Farm Cats in Need: Could Your Outdoor Space Be Their New Home?

Do you have the space for a farm cat?

The RSPCA has issued a desperate plea to find homes for farm cats who prefer exploring the great outdoors rather than curling up on a lap.

Farm cats, or outdoorsy cats, don’t necessarily have to live on a farm but are looking for a home with some outdoor space for them to explore, such as a smallholding or riding stables. Some have even found alternative homes such as at a model village, an orchard or with a gazebo company!

The RSPCA is now creating a list of potential farm cat adopters so that when these cats come into the charity’s care they can be rehomed quickly and avoid the stress of being in a cattery.

“We love cats and their independent nature but unfortunately it can take longer to rehome a farm cat compared to a placid lap cat. However, we know there are lots of people out there who have plenty of space and room in their heart for a shy, or outdoorsy feline. 

“We want to educate the public that not every feline will be an easy-going lap cat. Just like us humans, there are a range of personalities and preferences across each individual cat which comes into our care.

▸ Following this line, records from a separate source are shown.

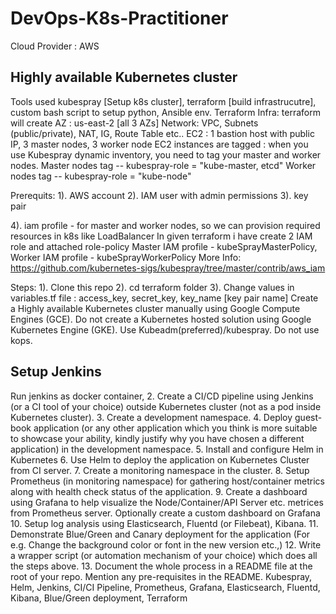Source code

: # DevOps-K8s-Practitioner

Cloud Provider : AWS

Highly available Kubernetes cluster
-----------------------------------
Tools used kubespray [Setup k8s cluster], terraform [build infrastrucutre], custom bash script to setup python, Ansible env.
Terraform Infra: terraform will create
  AZ : us-east-2 [all 3 AZs]
  Network: VPC, Subnets (public/private), NAT, IG, Route Table etc..
  EC2 : 1 bastion host with public IP, 3 master nodes, 3 worker node
  EC2 instances are tagged : when you use Kubespray dynamic inventory, you need to tag your master and worker nodes.
    Master nodes tag -- kubespray-role = "kube-master, etcd"
    Worker nodes tag -- kubespray-role = "kube-node"   
 

Prerequits:
  1). AWS account
  2). IAM user with admin permissions
  3). key pair
  
  4). iam profile - for master and worker nodes, so we can provision required resources in k8s like LoadBalancer
      In given terraform i have create 2 IAM role and attached role-policy 
      Master IAM profile - kubeSprayMasterPolicy, Worker IAM profile - kubeSprayWorkerPolicy
      More Info: https://github.com/kubernetes-sigs/kubespray/tree/master/contrib/aws_iam
  
Steps:
 1). Clone this repo
 2). cd terraform folder 
 3). Change values in variables.tf file : access_key, secret_key, key_name [key pair name]
Create a Highly available Kubernetes cluster manually using Google Compute Engines (GCE). Do not create
a Kubernetes hosted solution using Google Kubernetes Engine (GKE). Use Kubeadm(preferred)/kubespray.
Do not use kops.

Setup Jenkins
-------------
Run jenkins as docker container, 
2. Create a CI/CD pipeline using Jenkins (or a CI tool of your choice) outside Kubernetes cluster (not as a pod
inside Kubernetes cluster).
3. Create a development namespace.
4. Deploy guest-book application (or any other application which you think is more suitable to showcase your
ability, kindly justify why you have chosen a different application) in the development namespace.
5. Install and configure Helm in Kubernetes
6. Use Helm to deploy the application on Kubernetes Cluster from CI server.
7. Create a monitoring namespace in the cluster.
8. Setup Prometheus (in monitoring namespace) for gathering host/container metrics along with health
check status of the application.
9. Create a dashboard using Grafana to help visualize the Node/Container/API Server etc. metrices from
Prometheus server. Optionally create a custom dashboard on Grafana
10. Setup log analysis using Elasticsearch, Fluentd (or Filebeat), Kibana.
11. Demonstrate Blue/Green and Canary deployment for the application (For e.g. Change the background
color or font in the new version etc.,)
12. Write a wrapper script (or automation mechanism of your choice) which does all the steps above.
13. Document the whole process in a README file at the root of your repo. Mention any pre-requisites in the
README.
Kubespray, Helm, Jenkins, CI/CI Pipeline, Prometheus, Grafana, Elasticsearch, Fluentd, Kibana, Blue/Green deployment, Terraform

Farm cats will need less human interaction than a typical domestic cat but they still need someone to look out for them and over time they may want to spend more time with you and allow you to give them a little fuss!”

Dominika Jagoda, pet welfare expert at the RSPCA

Farm cats are often nervous around people but still need someone to provide food, water, shelter and veterinary care when needed. Potential owners don’t necessarily need to have a farm or riding stable to rehome a cat who enjoys the great outdoors, the charity is looking for homes of all different types to match the variety of different cats we have. 

“All animals deserve our kindness and respect and the first step to changing the way we treat animals is changing how we see and feel about them. Respecting that some cats need space and no matter how cute they look do not want to be stroked, is a first step in recognising that these sentient animals have internal lives rich with emotions and may never want to become a lap cat but they still deserve a fulfilled life of their own.

“In our 200th year as a charity, we have launched our For Every Kind campaign which encourages people to rethink their relationship with animals.

“Being For Every Kind also means being every kind of cat – like amazing farm cats!”


Archie (pictured above) was rehomed by Karen Owens in Gateshead from the RSPCA Felledge Animal Centre in Chester-le-Street. The ginger tabby cat lives in a large shed and gets to explore the surrounding area at his leisure.

“It’s been a very long road for this timid little fellow. We adopted him in December and just this last week his confidence has grown amazingly and we are now starting to see his personality. 

“Once he’d spent his first couple of weeks in the shed to get him used to where he was, he then found a vacant shed elsewhere and although we didn’t see him, we would find empty bowls so I knew he was still relying on us for food. Now he’s moved back into the shed we’ve set up for him and it’s looking like it’s a permanent move! He seems to want to be our friend as he will now come to greet me with a little meow and will even take food from my hand. I still haven’t stroked him as he’s still very nervous but that’s what we expected with Archie.”


Snowy (pictured below) was also adopted from RSPCA Felledge Animal Centre in Chester-le-Street earlier this year after she came into the charity’s care as an injured stray cat. It soon became clear that Snowy needed a special kind of home and Lorna Adamson of Woodlands Park Farm in Consett was able to give her the perfect home.


“Snowy has settled in amazingly well. She is super intelligent and has guided us to what she enjoys and what she needs.”


Snowy lives in an outbuilding on the farm with four cosy crates inside with comfy beds and toys and a litter tray. She gets to roam around the farm at her leisure and then return to her outbuilding at night. Over time, she has even started to give Lorna fuss at breakfast times.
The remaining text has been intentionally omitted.